After components of the Index were identified, the steps taken to create the Deloitte Shadow Banking Index included:

  1. Historical time series data (as measured by the dollar value of outstanding assets) were gathered as of Q4 2004 for each of the Index’s individual components. Exhibit 9 presents more detail on the data sets. To a large extent, this choice of Q4 2004 was born from practicality – data prior to 2004 were not readily available. In fact, this is a fundamental problem in measuring shadow banking, as pointed out by the FSB.
  2. The dollar value of outstanding assets of components was used to arrive at the aggregate gross size of the U.S. shadow banking sector in each time period from Q4 2004 to Q4 2011.
  3. The Index was computed by setting its value for the base period (Q4 2004) at 100, which represents the total dollar value ($12.8 trillion) of the shadow banking sector in Q4 2004. For subsequent periods, the dollar value of assets was converted to an Index value. For instance, in Q4 2006, the Index value was 136 ($13.3 trillion), rising from 100 in Q4 2004. Currently, the Deloitte Shadow Banking Index is unweighted. In the future, a weighting approach using one or a combination of variables such as risk, volatility, momentum, liquidity characteristics, or concentration may be adopted.
  4. The components of the Index are not constant. Some have been removed at various periods due to regulatory or government action. New components will likely be added if and when new activities fitting the characteristics of shadow banking emerge. 

Despite Deloitte's scope and data limitations, their Index analysis thus far has revealed some interesting ups and downs over the time period from 2004 to the present.

What the Index has found – unsurprisingly – is that there was a dramatic growth of the sector between late 2004 and late 2008, which even eclipsed the size of the traditional banking sector. Since then, there has been an abrupt decline – both in absolute terms and relative to the size of the traditional banking sector – amid a backdrop of economic crisis and volatility, increased regulation, and significant changes in the regular banking system.

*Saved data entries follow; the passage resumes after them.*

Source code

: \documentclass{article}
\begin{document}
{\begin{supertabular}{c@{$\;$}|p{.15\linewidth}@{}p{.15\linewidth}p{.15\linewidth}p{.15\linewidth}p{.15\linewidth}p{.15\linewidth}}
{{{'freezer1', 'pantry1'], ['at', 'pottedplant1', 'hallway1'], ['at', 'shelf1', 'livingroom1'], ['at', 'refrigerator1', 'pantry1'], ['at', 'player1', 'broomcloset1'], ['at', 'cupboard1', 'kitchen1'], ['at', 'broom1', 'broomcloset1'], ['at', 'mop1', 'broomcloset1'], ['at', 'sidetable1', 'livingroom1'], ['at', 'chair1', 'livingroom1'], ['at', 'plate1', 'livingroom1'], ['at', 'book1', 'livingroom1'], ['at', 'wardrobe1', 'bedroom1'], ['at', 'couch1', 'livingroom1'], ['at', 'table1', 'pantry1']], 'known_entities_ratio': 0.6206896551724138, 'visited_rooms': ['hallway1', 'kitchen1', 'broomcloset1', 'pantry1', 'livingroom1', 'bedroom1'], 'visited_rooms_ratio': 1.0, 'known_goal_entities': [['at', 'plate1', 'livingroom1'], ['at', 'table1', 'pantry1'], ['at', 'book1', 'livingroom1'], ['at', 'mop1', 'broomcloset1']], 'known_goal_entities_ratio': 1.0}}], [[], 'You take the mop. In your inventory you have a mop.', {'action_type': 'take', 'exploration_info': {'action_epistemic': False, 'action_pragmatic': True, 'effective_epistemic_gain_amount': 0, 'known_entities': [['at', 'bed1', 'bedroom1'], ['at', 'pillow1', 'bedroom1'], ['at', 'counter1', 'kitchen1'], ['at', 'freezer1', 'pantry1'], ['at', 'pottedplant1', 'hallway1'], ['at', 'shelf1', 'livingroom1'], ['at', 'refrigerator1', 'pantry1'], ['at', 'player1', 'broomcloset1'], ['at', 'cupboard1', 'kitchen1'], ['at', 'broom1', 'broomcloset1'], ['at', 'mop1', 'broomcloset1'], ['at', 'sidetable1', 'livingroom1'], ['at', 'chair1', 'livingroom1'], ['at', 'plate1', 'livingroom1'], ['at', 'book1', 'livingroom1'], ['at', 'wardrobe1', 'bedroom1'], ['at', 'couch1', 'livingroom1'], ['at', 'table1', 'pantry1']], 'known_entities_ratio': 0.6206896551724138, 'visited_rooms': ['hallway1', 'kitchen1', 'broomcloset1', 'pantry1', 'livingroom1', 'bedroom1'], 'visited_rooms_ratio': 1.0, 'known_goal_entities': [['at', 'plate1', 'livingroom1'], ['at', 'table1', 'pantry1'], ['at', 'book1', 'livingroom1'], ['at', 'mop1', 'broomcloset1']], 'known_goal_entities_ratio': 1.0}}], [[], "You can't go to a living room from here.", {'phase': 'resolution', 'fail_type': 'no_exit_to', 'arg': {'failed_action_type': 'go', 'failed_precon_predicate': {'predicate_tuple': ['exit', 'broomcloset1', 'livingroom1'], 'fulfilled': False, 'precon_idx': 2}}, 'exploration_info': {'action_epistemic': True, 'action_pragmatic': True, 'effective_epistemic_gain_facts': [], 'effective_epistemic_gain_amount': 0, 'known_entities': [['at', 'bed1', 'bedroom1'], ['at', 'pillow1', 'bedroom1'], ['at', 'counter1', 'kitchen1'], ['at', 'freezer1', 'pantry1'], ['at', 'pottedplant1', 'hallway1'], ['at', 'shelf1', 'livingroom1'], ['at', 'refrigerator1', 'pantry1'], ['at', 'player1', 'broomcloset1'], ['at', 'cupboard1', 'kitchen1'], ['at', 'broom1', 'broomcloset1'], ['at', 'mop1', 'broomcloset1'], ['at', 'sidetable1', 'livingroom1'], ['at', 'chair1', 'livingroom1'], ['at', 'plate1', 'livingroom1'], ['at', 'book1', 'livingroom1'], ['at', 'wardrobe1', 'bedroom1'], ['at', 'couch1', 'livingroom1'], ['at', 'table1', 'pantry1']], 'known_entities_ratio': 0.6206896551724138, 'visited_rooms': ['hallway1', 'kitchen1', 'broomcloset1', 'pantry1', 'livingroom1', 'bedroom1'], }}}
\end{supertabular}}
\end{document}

By our measure, the sector was some 25 percent smaller at the end of 2011 than at the end of 2004, totaling $9.53 trillion.

The shadow banking sector in the U.S. will likely remain suppressed in the near-term, though it is unlikely that it will cease to exist; repurchase agreements (repos) and securities lending, to name two components, are vital to the functioning of the modern financial system and will likely bounce back eventually.

The firm has used the index and supporting data to present some fairly striking data on the growth and changes not only of the shadow banking industry as they have defined it, but also drilled down into some of the components like money market funds, the activities of government sponsored entities, and securities lending.  The exercise of creating the Index has also given Deloitte a chance to examine and analyze the regulatory drivers affecting shadow banking.  

Using the Index, Deloitte hopes to add some focus and hard data to the shadow banking discussion.  Going forward, they hope the Index will help them measure the effects the tide of regulatory change is having on shadow banking activities, as well as the effect shadow banking has on regulated markets.